Quel type de calcul ?

A l’instar d’autres pays Européens, le calcul d’un impôt local unique doit porter sur la valeur totale du bien qui est définie par la superficie, le site et éventuellement les surfaces non bâties (une estimation doit être faite tous les 5 ans), avec un pourcentage servant de base de calcul qui serait par exemple de 0,015 jusqu’à 200 000 euros et de 0,002 supplémentaire par tranche de 50 000 euros

Ce qui signifie que pour un bien estimé à 200 000 euros x 0,015 le montant de base de l’impôt serait de 3000 euros par part fiscale de l'occupant du logement. Le montant de l’impôt local correspondrait à un pourcentage appliqué sur cette somme par les collectivités locales concernées (communes, intercommunalités, Départements, régions, syndicats intercommunaux), de la même manière que ce qui se fait actuellement.
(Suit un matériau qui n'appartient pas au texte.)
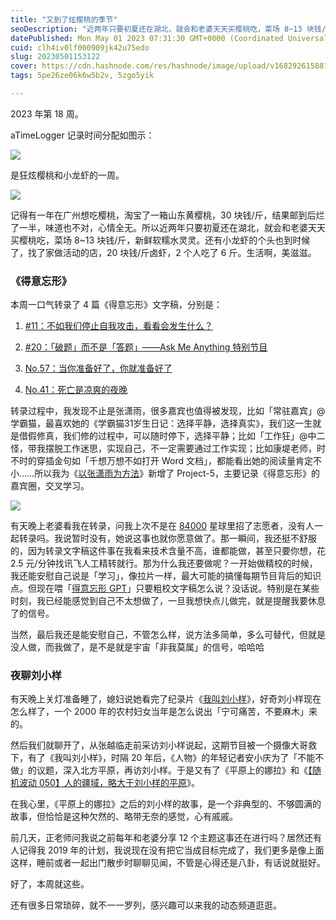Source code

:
 ```yaml
---
title: "又到了炫樱桃的季节"
seoDescription: "近两年只要初夏还在湖北，就会和老婆天天买樱桃吃，菜场 8~13 块钱/斤，新鲜软糯水灵灵。还有小龙虾的个头也到时候了，找了家做活动的店，20 块钱/斤卤虾，2 个人吃了 6 斤。生活啊，美滋滋。"
datePublished: Mon May 01 2023 07:31:30 GMT+0000 (Coordinated Universal Time)
cuid: clh4iv0lf000909jk42u75edo
slug: 20230501153122
cover: https://cdn.hashnode.com/res/hashnode/image/upload/v1682926158810/b11f0e31-9f25-4a25-8ccf-f3e59b2f24c3.jpeg
tags: 5pe26ze06k6w5b2v, 5zgo5yik

---
```


2023 年第 18 周。

aTimeLogger 记录时间分配如图示：

![](https://cdn.hashnode.com/res/hashnode/image/upload/v1682926120838/bd4b9252-a4aa-4bee-a96f-5fbd9ccebf5b.jpeg)

是狂炫樱桃和小龙虾的一周。

![](https://cdn.hashnode.com/res/hashnode/image/upload/v1682926129673/db261b5a-e800-48aa-b59d-358dc22905fd.jpeg)

记得有一年在广州想吃樱桃，淘宝了一箱山东黄樱桃，30 块钱/斤，结果邮到后烂了一半，味道也不对，心情全无。所以近两年只要初夏还在湖北，就会和老婆天天买樱桃吃，菜场 8~13 块钱/斤，新鲜软糯水灵灵。还有小龙虾的个头也到时候了，找了家做活动的店，20 块钱/斤卤虾，2 个人吃了 6 斤。生活啊，美滋滋。

### 《得意忘形》

本周一口气转录了 4 篇《得意忘形》文字稿，分别是：

1. [#11：不如我们停止自我攻击，看看会发生什么？](https://weibo.com/5262225303/MDmHTvvUN)
    
2. [#20：「破题」而不是「答题」——Ask Me Anything 特别节目](https://weibo.com/5262225303/MEhDeEXQt)
    
3. [No.57：当你准备好了，你就准备好了](https://weibo.com/5262225303/ME4MFmQT4)
    
4. [No.41：死亡是凉爽的夜晚](https://weibo.com/5262225303/MDFuovc6o)
    

转录过程中，我发现不止是张潇雨，很多嘉宾也值得被发现，比如「常驻嘉宾」@学霸猫，最喜欢她的《学霸猫31岁生日记：选择平静，选择真实》，我们这一生就是借假修真，我们修的过程中，可以随时停下，选择平静；比如「工作狂」@中二怪，带我摆脱工作迷思，实现自己，不一定需要通过工作实现；比如康堤老师，时不时的穿插金句如「千想万想不如打开 Word 文档」，都能看出她的阅读量肯定不小……所以我为《[以张潇雨为方法](https://pan.baidu.com/s/1HboXmZ7N0rFr66Y45HrODw?pwd=a5ej)》新增了 Project-5，主要记录《得意忘形》的嘉宾圈，交叉学习。

![](https://cdn.hashnode.com/res/hashnode/image/upload/v1682926136032/024f32a1-58d1-40cd-b2c1-732a63d5ae1d.png)

有天晚上老婆看我在转录，问我上次不是在 [84000](https://t.zsxq.com/0cjuUrXYj) 星球里招了志愿者，没有人一起转录吗。我说暂时没有，她说这事也就你愿意做了。那一瞬间，我还挺不舒服的，因为转录文字稿这件事在我看来技术含量不高，谁都能做，甚至只要你想，花 2.5 元/分钟找讯飞人工精转就行。那为什么我还要做呢？一开始做精校的时候，我还能安慰自己说是「学习」，像拉片一样，最大可能的搞懂每期节目背后的知识点。但现在喂「[得意忘形 GPT](https://dywx-gpt.netlify.app/)」只要粗校文字稿怎么说？没话说。特别是在某些时刻，我已经能感觉到自己不太想做了，一旦我想快点儿做完，就是提醒我要休息了的信号。

当然，最后我还是能安慰自己，不管怎么样，说方法多简单，多么可替代，但就是没人做，而我做了，是不是就是宇宙「非我莫属」的信号，哈哈哈

### 夜聊刘小样

有天晚上关灯准备睡了，媳妇说她看完了纪录片《[我叫刘小样](https://www.bilibili.com/video/BV1hf4y1H7HM/)》，好奇刘小样现在怎么样了，一个 2000 年的农村妇女当年是怎么说出「宁可痛苦，不要麻木」来的。

然后我们就聊开了，从张越临走前采访刘小样说起，这期节目被一个摄像大哥救下，有了《我叫刘小样》，时隔 20 年后，《人物》的年轻记者安小庆为了「不能不做」的议题，深入北方平原，再访刘小样。于是又有了《平原上的娜拉》和《[【随机波动 050】人的疆域，略大于刘小样的平原](https://www.xiaoyuzhoufm.com/episode/60b703f7f38bcf7d331bad10)》。

在我心里，《平原上的娜拉》之后的刘小样的故事，是一个非典型的、不够圆满的故事，但恰恰是这种欠然的、略带无奈的感觉，心有戚戚。

前几天，正老师问我说之前每年和老婆分享 12 个主题这事还在进行吗？居然还有人记得我 2019 年的计划，我说现在没有把它当成目标完成了，我们更多是像上面这样，睡前或者一起出门散步时聊聊见闻，不管是心得还是八卦，有话说就挺好。

好了，本周就这些。

还有很多日常琐碎，就不一一罗列，感兴趣可以来我的动态频道逛逛。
Sans préjuger d’une éventuelle majoration résidentielle pour lutter contre certaines dérives d’urbanisation intensive, ou des minorations solidarités suivant les revenus, l’impôt à payer, d’après cet exemple, ne devraient toutefois pas être inférieur à 18/ 20% d’un minimum social correspondant au montant du RSA, soit environ 80 à100 euros par part fiscale occupant un logement.

La taxe pour résidence secondaire laissée vacante depuis plus de 5 ans devrait toutefois être maintenue.

La redevance télé doit être exclue de l’impôt local.

Pour conclure

Les impôts locaux en France doivent cesser d’apparaître, tel « un furoncle au visage de la fiscalité locale Européenne ». Mais au contraire, par une réforme profonde, la France doit donner l’exemple avec une fiscalité locale, simplifiée, cohérente, juste et équitable, dont tous les citoyens doivent s’acquitter.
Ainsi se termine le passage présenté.